Affrontare Hickman non è mai una questione facile. Al di là delle simpatie, o delle empatie a dirvela tutta, è chiaro che ci si trova di fronte ad un autore con un incredibile quantitativo di idee che proietta in ognuna della sue storie.
Il suo terreno di battaglia prediletto non è tanto nello storytelling quanto nel world building. Se andiamo ad analizzare le sue storie, non possiamo non denotarne una spiccata caratterizzazione illuministica. L’elemento umano è portante, più o meno, ma solo fino ad un certo punto. Quello che invece è unicamente delineato è il confine del mondo. Che si tratti di un’isola quadrimensionale o dei resti di un impero galattico in continua evoluzione, la sua costruzione, la stessa intrinseca storiografia si espandono in una spazio ben più ampio del contenitore della storia in sé.

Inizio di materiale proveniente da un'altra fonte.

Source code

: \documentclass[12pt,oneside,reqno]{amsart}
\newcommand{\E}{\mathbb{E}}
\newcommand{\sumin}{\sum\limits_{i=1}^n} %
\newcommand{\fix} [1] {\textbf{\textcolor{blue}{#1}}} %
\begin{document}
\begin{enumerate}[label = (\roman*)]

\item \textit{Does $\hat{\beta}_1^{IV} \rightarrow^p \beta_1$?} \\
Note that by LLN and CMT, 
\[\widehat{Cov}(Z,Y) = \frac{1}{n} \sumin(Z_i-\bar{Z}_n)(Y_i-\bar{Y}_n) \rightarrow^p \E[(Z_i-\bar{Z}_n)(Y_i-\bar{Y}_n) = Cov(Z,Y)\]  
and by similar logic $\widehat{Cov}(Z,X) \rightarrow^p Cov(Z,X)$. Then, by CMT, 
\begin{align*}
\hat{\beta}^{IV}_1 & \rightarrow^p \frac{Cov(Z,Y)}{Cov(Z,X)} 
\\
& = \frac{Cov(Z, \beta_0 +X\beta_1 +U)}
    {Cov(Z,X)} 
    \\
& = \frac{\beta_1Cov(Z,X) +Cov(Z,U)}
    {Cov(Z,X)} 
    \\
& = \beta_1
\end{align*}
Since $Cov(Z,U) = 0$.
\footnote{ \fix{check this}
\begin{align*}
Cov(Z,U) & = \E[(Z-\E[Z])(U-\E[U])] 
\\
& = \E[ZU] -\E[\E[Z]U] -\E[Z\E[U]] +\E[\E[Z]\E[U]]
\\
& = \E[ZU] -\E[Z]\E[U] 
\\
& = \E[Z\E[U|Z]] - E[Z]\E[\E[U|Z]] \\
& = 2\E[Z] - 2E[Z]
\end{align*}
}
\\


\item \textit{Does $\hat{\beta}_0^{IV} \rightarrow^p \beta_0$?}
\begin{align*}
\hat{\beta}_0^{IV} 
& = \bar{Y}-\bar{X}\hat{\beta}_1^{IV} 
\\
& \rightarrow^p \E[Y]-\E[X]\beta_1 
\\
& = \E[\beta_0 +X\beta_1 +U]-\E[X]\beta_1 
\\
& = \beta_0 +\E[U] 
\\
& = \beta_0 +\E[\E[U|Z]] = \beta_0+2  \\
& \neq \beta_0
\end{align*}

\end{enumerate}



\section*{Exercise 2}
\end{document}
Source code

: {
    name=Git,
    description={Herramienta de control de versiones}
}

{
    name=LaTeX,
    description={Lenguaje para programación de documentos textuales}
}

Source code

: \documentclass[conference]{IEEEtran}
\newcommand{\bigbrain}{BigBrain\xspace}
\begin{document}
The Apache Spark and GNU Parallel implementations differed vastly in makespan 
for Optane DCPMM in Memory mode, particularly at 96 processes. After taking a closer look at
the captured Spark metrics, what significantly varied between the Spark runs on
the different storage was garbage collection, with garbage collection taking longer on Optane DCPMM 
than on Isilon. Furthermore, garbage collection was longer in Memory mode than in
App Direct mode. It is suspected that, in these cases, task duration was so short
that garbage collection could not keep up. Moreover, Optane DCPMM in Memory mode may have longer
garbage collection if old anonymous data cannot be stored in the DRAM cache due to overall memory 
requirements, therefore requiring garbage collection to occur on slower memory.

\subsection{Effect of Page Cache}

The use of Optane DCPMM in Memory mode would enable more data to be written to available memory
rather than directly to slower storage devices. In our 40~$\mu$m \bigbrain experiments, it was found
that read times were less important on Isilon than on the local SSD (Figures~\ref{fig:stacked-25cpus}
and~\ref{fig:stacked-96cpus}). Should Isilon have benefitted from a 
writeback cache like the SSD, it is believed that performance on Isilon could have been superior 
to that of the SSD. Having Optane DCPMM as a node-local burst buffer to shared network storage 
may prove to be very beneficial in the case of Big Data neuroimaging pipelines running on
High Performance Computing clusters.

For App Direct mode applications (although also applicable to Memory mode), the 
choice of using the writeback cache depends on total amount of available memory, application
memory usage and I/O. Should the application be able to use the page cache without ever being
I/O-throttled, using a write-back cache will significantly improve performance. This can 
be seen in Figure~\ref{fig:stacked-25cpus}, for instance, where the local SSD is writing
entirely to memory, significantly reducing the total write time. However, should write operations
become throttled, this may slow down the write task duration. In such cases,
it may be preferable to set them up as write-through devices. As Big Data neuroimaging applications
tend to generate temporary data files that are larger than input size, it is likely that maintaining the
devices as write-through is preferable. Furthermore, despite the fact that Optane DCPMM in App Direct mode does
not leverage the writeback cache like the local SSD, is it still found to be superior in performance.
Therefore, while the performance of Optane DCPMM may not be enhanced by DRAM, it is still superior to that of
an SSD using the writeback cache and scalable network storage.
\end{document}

Il suo stile narrativo, è pesantemente controverso : l’ambientazione portata avanti attraverso infografiche può risultare accattivante e, con le grafiche azzeccate, assolutamente stiloso. Eppure, anche se personalmente non posso fare a meno di pensare alla prima regola della narrazione (show, don’t tell), non posso negare l’appeal che genera.
L’universo narrativo animato in Decorum ha profondi richiami alla fantascienza classica. In esso vengono fuse assieme teorie metafisiche e teorie del complotto rivisitate. L’universo è il protagonista stesso di questa saga dove i personaggi, siano essi semplici umani o divinità, agiscono come semplici pedine di un gioco più ampio e complesso. Un vecchio impero è collassato lasciando vestigia di tradizioni antiche un po’ ovunque. Nel frattempo le varie provincie si sono riorganizzate. Collettivi di intelligenze artificiali, sette religiose, federazioni di sistemi ribelli.
Tutto si fonde in uno scenario dove due storie principali si fondono : quella delle Madri che si trovano a contatto con un uovo di Dio da fecondare e crescere. E quelle di Neah ed Imogen, spinte in una ambientazione che ha parecchio da spartire con la prosopopea cyberpunk ma che, sul finale del primo volume conduce ad una esclusiva scuola per assassini dalle buone maniere.
I due intarsi narrativi sono destinati ad incrociarsi in modo molto più concreto nel secondo volume che vedrà anche la conclusione di questo ciclo narrativo della saga proposta in USA da Image Comics ed in Italia da SaldaPress. Salda fa una lavoro eccezionale producendo due cartonati ottimamente curati, recuperabili sia separatamente che in una splendida edizione slipcase che li contiene entrambi.
La qualità della carta permette di far risaltare ancora di più il tratto di Mike Huddleston, estremamente raffinato e dalle molteplici influenze. Passando da un scena all’altra è possibile percepire in egual misura l’influenza della sci-fi franco belga come pure quella dei manga sci-fi anni ’90. Il tutto con una soluzione di continuità ed un pieno controllo della propria espressività che fa paura.
La scrittura di Jonathan Hickman funziona al meglio in casi, come questo, in cui i personaggi sono sue creazioni per le quasi non deve sussistere il paragone con le rese passate. Hickman è bravo e sa di essere, pertanto non concede sconti. Ma il suo interesse principale non è quello di sviluppar l’introspezione dei personaggi. Al contrario, ne scalfisce appena la superfice mostrandone una concezione algida e razionalistica.
Il cuore della storia è insito nella narrazione metafisica di un mondo in espansione. In questa storia più che in altre, Hickman spinge l’acceleratore sull’elemento metafisico producendosi in un’analisi profonda di schemi che avrebbero potuto rivaleggia con quelli di Kirby ai tempi de Nuovi Dei.
Trovarsi davanti una simile miniera di informazioni, ed una resa grafica così eclettica, può essere quasi spiazzante, risultare in una sorta di shock addizionale. Ma vi posso garantire che rotta la quarta parete l’esperienza assume le connotazioni del più selvaggio ed atipico ciclo di Urania mai pubblicato.